(Note – I spoke too soon in my earlier post – but I had to get this off my chest!)
This past February 2013, the ABA passed this Resolution to encourage practitioners (presumably solos and pre-paid providers, since those committees co-sponsored the resolution) to provide unbundled legal services. No doubt, most ardent proponents of unbundled legal services are skeptical; assuming that we big, bad, turf-guarding legal rent-seekers will simply to dig in our heels and refuse to provide anything less than full-service.
Unfortunately, the matter of unbundled legal services isn’t as black and white as its proponents would claim. I’ve searched for ways to offer unbundled services that go beyond just reviewing a contract or form, and it’s not an easy road. I have high ethical standards to begin with, and it’s difficult for me to let go and handle a small piece of a matter while ignoring other issues. But the greater obstacle that I’ve encountered recently in trying to provide unbundled legal services in the regulatory context isn’t just me being a lawyer – but rather, opposing counsel.

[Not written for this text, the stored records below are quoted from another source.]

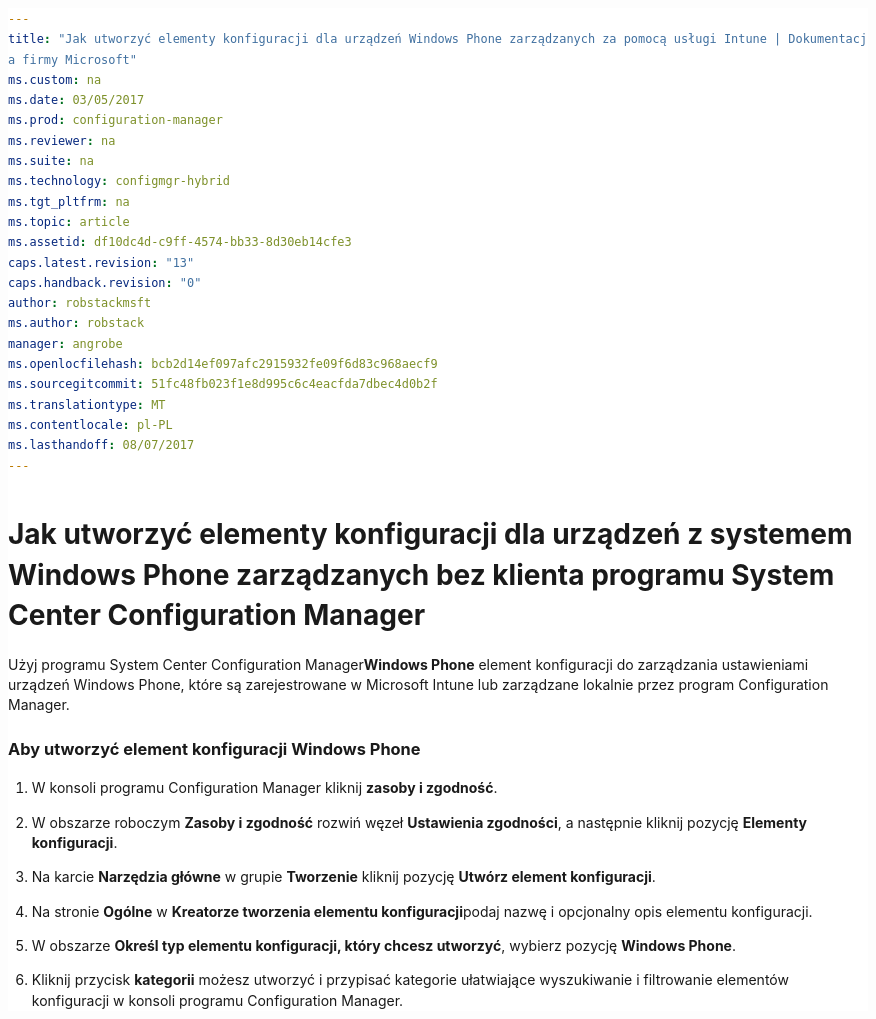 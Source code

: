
 ```yaml
---
title: "Jak utworzyć elementy konfiguracji dla urządzeń Windows Phone zarządzanych za pomocą usługi Intune | Dokumentacja firmy Microsoft"
ms.custom: na
ms.date: 03/05/2017
ms.prod: configuration-manager
ms.reviewer: na
ms.suite: na
ms.technology: configmgr-hybrid
ms.tgt_pltfrm: na
ms.topic: article
ms.assetid: df10dc4d-c9ff-4574-bb33-8d30eb14cfe3
caps.latest.revision: "13"
caps.handback.revision: "0"
author: robstackmsft
ms.author: robstack
manager: angrobe
ms.openlocfilehash: bcb2d14ef097afc2915932fe09f6d83c968aecf9
ms.sourcegitcommit: 51fc48fb023f1e8d995c6c4eacfda7dbec4d0b2f
ms.translationtype: MT
ms.contentlocale: pl-PL
ms.lasthandoff: 08/07/2017
---
```

# <a name="how-to-create-configuration-items-for-windows-phone-devices-managed-without-the-system-center-configuration-manager-client"></a>Jak utworzyć elementy konfiguracji dla urządzeń z systemem Windows Phone zarządzanych bez klienta programu System Center Configuration Manager
Użyj programu System Center Configuration Manager**Windows Phone** element konfiguracji do zarządzania ustawieniami urządzeń Windows Phone, które są zarejestrowane w Microsoft Intune lub zarządzane lokalnie przez program Configuration Manager.  
  
### <a name="to-create-a-windows-phone-configuration-item"></a>Aby utworzyć element konfiguracji Windows Phone  
  
1.  W konsoli programu Configuration Manager kliknij **zasoby i zgodność**.  
  
2.  W obszarze roboczym **Zasoby i zgodność** rozwiń węzeł **Ustawienia zgodności**, a następnie kliknij pozycję **Elementy konfiguracji**.  
  
3.  Na karcie **Narzędzia główne** w grupie **Tworzenie** kliknij pozycję **Utwórz element konfiguracji**.  
  
4.  Na stronie **Ogólne** w **Kreatorze tworzenia elementu konfiguracji**podaj nazwę i opcjonalny opis elementu konfiguracji.  
  
5.  W obszarze **Określ typ elementu konfiguracji, który chcesz utworzyć**, wybierz pozycję **Windows Phone**.  
  
6.  Kliknij przycisk **kategorii** możesz utworzyć i przypisać kategorie ułatwiające wyszukiwanie i filtrowanie elementów konfiguracji w konsoli programu Configuration Manager.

Take for example a regulatory matter that came up a few months back where I offered to assist to fairly sophisticated citizen-intervenors on an unbundled basis. The litigants had already, on their own over a two year period, succeeded in obtaining a hearing on several issues involving a major utility (no easy feat). The regulatory commission subsequently sent the matter to a mandatory settlement proceeding before an administrative law judge. Having dealt with the company directly before, the litigants were comfortable holding their own but sought my assistance to help draft a settlement proposal and review and potentially modify settlement offers.

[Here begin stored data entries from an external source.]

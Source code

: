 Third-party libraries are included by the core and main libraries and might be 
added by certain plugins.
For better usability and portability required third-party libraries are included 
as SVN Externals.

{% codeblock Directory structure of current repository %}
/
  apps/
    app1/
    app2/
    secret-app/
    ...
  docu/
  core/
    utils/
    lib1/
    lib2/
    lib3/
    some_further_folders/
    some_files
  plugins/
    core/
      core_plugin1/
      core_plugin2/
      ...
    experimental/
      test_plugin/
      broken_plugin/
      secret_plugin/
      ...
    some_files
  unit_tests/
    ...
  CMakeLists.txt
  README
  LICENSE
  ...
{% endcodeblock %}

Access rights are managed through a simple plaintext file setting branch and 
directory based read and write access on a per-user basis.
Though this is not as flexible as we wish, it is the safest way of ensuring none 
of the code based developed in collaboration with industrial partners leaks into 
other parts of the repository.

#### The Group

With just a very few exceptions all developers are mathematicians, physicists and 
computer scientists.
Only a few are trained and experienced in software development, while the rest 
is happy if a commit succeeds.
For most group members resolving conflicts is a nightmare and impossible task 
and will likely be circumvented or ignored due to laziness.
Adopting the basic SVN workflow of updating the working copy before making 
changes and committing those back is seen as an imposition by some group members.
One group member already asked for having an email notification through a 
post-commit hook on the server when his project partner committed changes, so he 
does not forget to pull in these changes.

Sounds like an ideal situation for unbundled services, right? Except of course for real life. Because settlement proceedings are confidential (both the contents of the communications and specific information), the litigants and I believed it was appropriate to disclose my limited participation. Opposing counsel objected, arguing that unless I entered an appearance, the litigants could not discuss settlement. I did not want to enter an appearance, however, because once I did, the litigants would become “represented parties” and all communications with opposing counsel, not to mention with the judge, would be required to go through me. As a result, what might have been 5-8 hours of work (to review and revise settlement drafts) would balloon into at least two to three times as much work – more than I was willing to accept for a limited fee and frankly, more than the litigants needed or could afford. Yet despite my candor in disclosure, my willingness to sign an NDA and my clients’ limited funds, the judge agreed and refused to allow my clients to share the settlement proposals with me unless I entered an appearance. As a result, they moved forward pro se.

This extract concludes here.